В болдинской лирике все, что связано с глубинными устремлениями личности, пытающейся уяснить возможности своего «самостоянья» в мире, необыкновенно накалено, насыщено страстью и тревогой. Человек здесь поставлен перед лицом судьбы — не только возможностей ее, но ее ограничений и преград. Образ судьбы, возникающий на общем фоне болдинской лирики, не утрачивает своей драматичности оттого, что судьба перестала быть в художественном сознании Пушкина романтической мистификацией внешних и чуждых сил, фатально тяготеющих над человеком. Сумрачный этот образ вырастает на конкретном материале пушкинского духовного пути, преломляющего в себе духовно-исторический путь пушкинской России. В нем слиты раздумья о непоправимости прошлого с его болью и утратами, жизненной бурей, разметавшей друзей, мысль о скоротечности бытия и неизбежности жизненного «ночлега». Все это — судьба, и грозные виденья ее со всех сторон обступают человеческую мысль. «Ночь» в болдинском творчестве Пушкина, в сущности, тоже один из обликов судьбы.

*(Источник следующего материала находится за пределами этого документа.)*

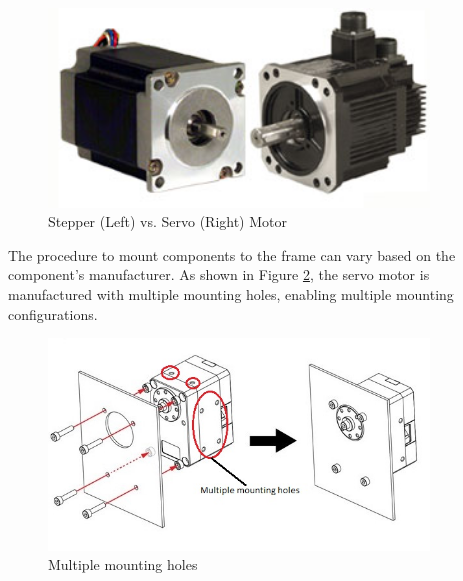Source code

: \begin{figure}[H]
    \centering
    \includegraphics[width=0.9\textwidth]{Sections/LiteratureReview/img/LegAssembly/StepeprServo.jpg}
    \caption{Stepper (Left) vs. Servo (Right) Motor \cite{amci_stepper_nodate}}
    \label{fig:StepperServo}
\end{figure}


The procedure to mount components to the frame can vary based on the component's manufacturer. As shown in Figure \ref{fig:configuration_chassis_mounting}, the servo motor is manufactured with multiple mounting holes, enabling multiple mounting configurations.

\begin{figure}[H]
    \centering
    \includegraphics[width=0.9\textwidth]{Sections/LiteratureReview/img/Chasis/Mounting_frame.jpg}
    \caption{Multiple mounting holes \cite{robotis_e-manual_robotis_nodate}}
    \label{fig:configuration_chassis_mounting}
\end{figure}

 \mbox{}\\

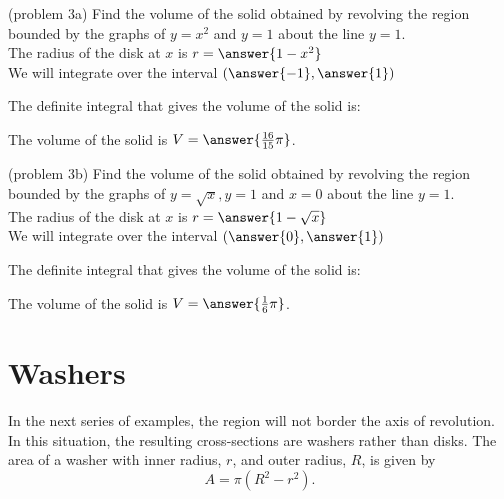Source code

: \documentclass{ximera}
\begin{document}
\begin{problem}(problem 3a)
Find the volume of the solid obtained by revolving the region bounded by the graphs of $y=x^2$ and $y=1$
about the line $y = 1$.\\

The radius of the disk at $x$ is $r = \answer{1-x^2}$\\
We will integrate over the interval $\left(\answer{-1},\answer{1}\right)$

The definite integral that gives the volume of the solid is:\\
\begin{multipleChoice}
\end{multipleChoice}

The volume of the solid is $V = \answer{\frac{16}{15} \pi }$.


\end{problem}


\begin{problem}(problem 3b)
Find the volume of the solid obtained by revolving the region bounded by the graphs of $y=\sqrt x, y=1$ and $x = 0$
about the line $y=1$.\\

The radius of the disk at $x$ is $r = \answer{1-\sqrt x}$\\
We will integrate over the interval $\left(\answer{0},\answer{1}\right)$

The definite integral that gives the volume of the solid is:\\
\begin{multipleChoice}
\end{multipleChoice}

The volume of the solid is $V = \answer{\frac16 \pi }$.

\end{problem}






\section{Washers} In the next series of examples, the region will not border the axis of revolution. 
In this situation, the resulting cross-sections are washers rather than disks.
The area of a washer with inner radius, $r$, and outer radius, $R$, is given by 
\[
A = \pi(R^2 - r^2).
\]
\end{document}
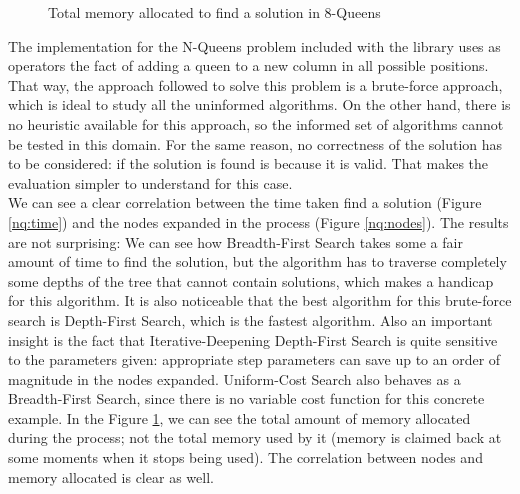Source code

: \begin{figure}[!htbp]
  \centering
  \caption{Total memory allocated to find a solution in 8-Queens}
  \label{nq:memory}
\end{figure}

The implementation for the N-Queens problem included with the library uses as
operators the fact of adding a queen to a new column in all possible positions.
That way, the approach followed to solve this problem is a brute-force
approach, which is ideal to study all the uninformed algorithms. On the other
hand, there is no heuristic available for this approach, so the informed set of
algorithms cannot be tested in this domain. For the same reason, no correctness
of the solution has to be considered: if the solution is found is because it is
valid. That makes the evaluation simpler to understand for this case.\\

We can see a clear correlation between the time taken find a solution (Figure
\ref{nq:time}) and the nodes expanded in the process (Figure \ref{nq:nodes}).
The results are not surprising: We can see how Breadth-First Search takes some
a fair amount of time to find the solution, but the algorithm has to traverse
completely some depths of the tree that cannot contain solutions, which makes
a handicap for this algorithm. It is also noticeable that the best algorithm
for this brute-force search is Depth-First Search, which is the fastest
algorithm. Also an important insight is the fact that Iterative-Deepening
Depth-First Search is quite sensitive to the parameters given: appropriate step
parameters can save up to an order of magnitude in the nodes expanded.
Uniform-Cost Search also behaves as a Breadth-First Search, since there is no
variable cost function for this concrete example. In the Figure
\ref{nq:memory}, we can see the total amount of memory allocated during the
process; not the total memory used by it (memory is claimed back at some
moments when it stops being used). The correlation between nodes and memory
allocated is clear as well.\\


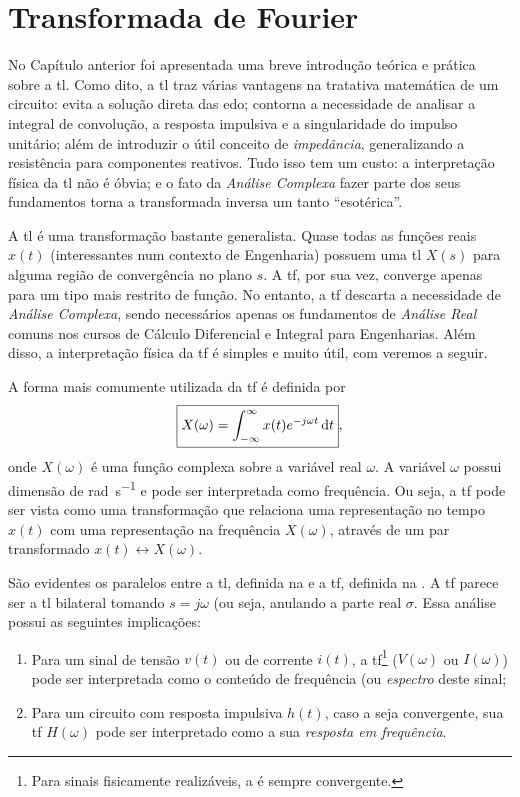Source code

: \chapter{Transformada de Fourier}

No Capítulo anterior foi apresentada uma breve introdução teórica e prática sobre a \ac{tl}. Como dito, a \ac{tl} traz várias vantagens na tratativa matemática de um circuito: evita a solução direta das \ac{edo}; contorna a necessidade de analisar a integral de convolução, a resposta impulsiva e a singularidade do impulso unitário; além de introduzir o útil conceito de \emph{impedância}, generalizando a resistência para componentes reativos. Tudo isso tem um custo: a interpretação física da \ac{tl} não é óbvia; e o fato da \emph{Análise Complexa} fazer parte dos seus fundamentos torna a transformada inversa um tanto \enquote{esotérica}.

A \ac{tl} é uma transformação bastante generalista. Quase todas as funções reais $x(t)$ (interessantes num contexto de Engenharia) possuem uma \ac{tl} $X(s)$ para alguma região de convergência no plano $s$. A \ac{tf}, por sua vez, converge apenas para um tipo mais restrito de função. No entanto, a \ac{tf} descarta a necessidade de \emph{Análise Complexa}, sendo necessários apenas os fundamentos de \emph{Análise Real} comuns nos cursos de Cálculo Diferencial e Integral para Engenharias. Além disso, a interpretação física da \ac{tf} é simples e muito útil, com veremos a seguir.

A forma mais comumente utilizada da \ac{tf} é definida por
\begin{equation}\label{eq:tfo}
	\boxed{X(\omega)=\inte{x(t)e^{-j\omega t}}{t}{-\infty}{\infty}},
\end{equation}
onde $X(\omega)$ é uma função complexa sobre a variável real $\omega$. A variável $\omega$ possui dimensão de \unit{\radian\per\second} e pode ser interpretada como frequência. Ou seja, a \ac{tf} pode ser vista como uma transformação que relaciona uma representação no tempo $x(t)$ com uma representação na frequência $X(\omega)$, através de um par transformado $x(t)\longleftrightarrow X(\omega)$.

São evidentes os paralelos entre a \ac{tl}, definida na  e a \ac{tf}, definida na . A \ac{tf} parece ser a \ac{tl} bilateral tomando $s=j\omega$ (ou seja, anulando a parte real $\sigma$. Essa análise possui as seguintes implicações:
\begin{enumerate}
	\item Para um sinal de tensão $v(t)$ ou de corrente $i(t)$, a \ac{tf}\footnote{Para sinais fisicamente realizáveis, a  é sempre convergente.} ($V(\omega)$ ou $I(\omega)$) pode ser interpretada como o conteúdo de frequência (ou \emph{espectro} deste sinal;
	\item Para um circuito com resposta impulsiva $h(t)$, caso a  seja convergente, sua \ac{tf} $H(\omega)$ pode ser interpretado como a sua \emph{resposta em frequência}.
\end{enumerate}

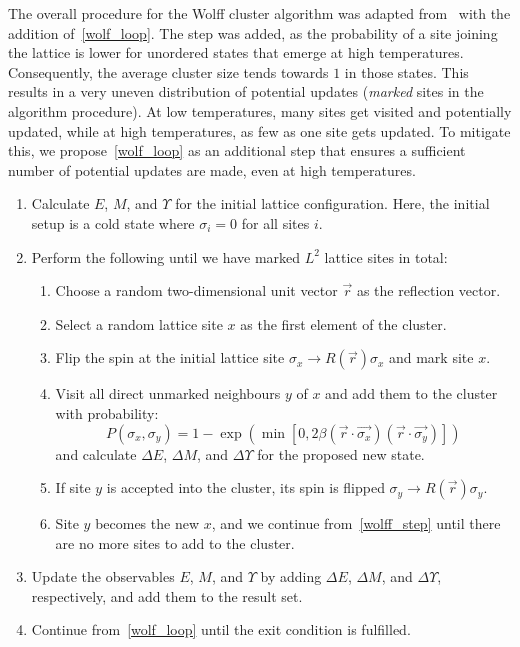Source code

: 		The overall procedure for the Wolff cluster algorithm was adapted from~\citet[p. 361]{wolff} with the addition of~\cref{wolf_loop}. The step was added, as the probability of a site joining the lattice is lower for unordered states that emerge at high temperatures. Consequently, the average cluster size tends towards $1$ in those states. This results in a very uneven distribution of potential updates (\emph{marked} sites in the algorithm procedure). At low temperatures, many sites get visited and potentially updated, while at high temperatures, as few as one site gets updated. To mitigate this, we propose~\cref{wolf_loop} as an additional step that ensures a sufficient number of potential updates are made, even at high temperatures.
		\begin{enumerate}
			\item Calculate $E$, $M$, and $\Upsilon$ for the initial lattice configuration. Here, the initial setup is a cold state where $\sigma_i = 0$ for all sites $i$.
			\item \label{wolf_loop} Perform the following until we have marked $L^2$ lattice sites in total:
			\begin{enumerate}
				\item Choose a random two-dimensional unit vector $\vec{r}$ as the reflection vector.
				\item Select a random lattice site $x$ as the first element of the cluster.
				\item Flip the spin at the initial lattice site $\sigma_x \rightarrow R(\vec{r}) \sigma_x$ and mark site $x$.
				\item \label{wolff_step} Visit all direct unmarked neighbours $y$ of $x$ and add them to the cluster with probability:
					\begin{equation}\label{eq:wolff}
						P(\sigma_x, \sigma_y) = 1 - \exp(\min[0, 2 \beta (\vec{r}\cdot\vec{\sigma_x}) (\vec{r}\cdot\vec{\sigma_y})])
					\end{equation}
					and calculate $\Delta E$, $\Delta M$, and $\Delta \Upsilon$ for the proposed new state.
				\item If site $y$ is accepted into the cluster, its spin is flipped $\sigma_y \rightarrow R(\vec{r}) \sigma_y$.
				\item Site $y$ becomes the new $x$, and we continue from~\cref{wolff_step} until there are no more sites to add to the cluster.
			\end{enumerate}
			\item Update the observables $E$, $M$, and $\Upsilon$ by adding $\Delta E$, $\Delta M$, and $\Delta \Upsilon$, respectively, and add them to the result set.
			\item Continue from~\cref{wolf_loop} until the exit condition is fulfilled.
		\end{enumerate}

Мужество пушкинской лирико-философской мысли, ее личностный пафос тем ощутимей, что она пробивает себе дорогу среди непреложного и неустранимого, среди безотрадных реальностей истории, сохраняя в себе всю остроту виденья этих реальностей. Кажется даже, чем беспросветней сгущалась мгла вокруг, тем тревожнее разворачивались в начале 30-х годов обстоятельства русской действительности, тем ярче разгоралась пушкинская мысль, тем шире раздвигались ее горизонты. В этом тоже заключалась своеобразная, чисто пушкинская реакция на мир, проистекающая от гордого непокорства духа. Устремляясь к философским обобщениям, мысль Пушкина никогда не покидала исторической почвы, предчувствия, что смысл современной эпохи может быть постигнут лишь в глобальных сопряжениях прошлого и настоящего («Медный всадник», «Капитанская дочка», исторические штудии поэта), а разгадка современной личности немыслима без уяснения диалектики вечного и преходящего в сознании человека (болдинская лирика и драматургия). Все эти сферы изображения тесно соприкасаются в контексте пушкинской мысли.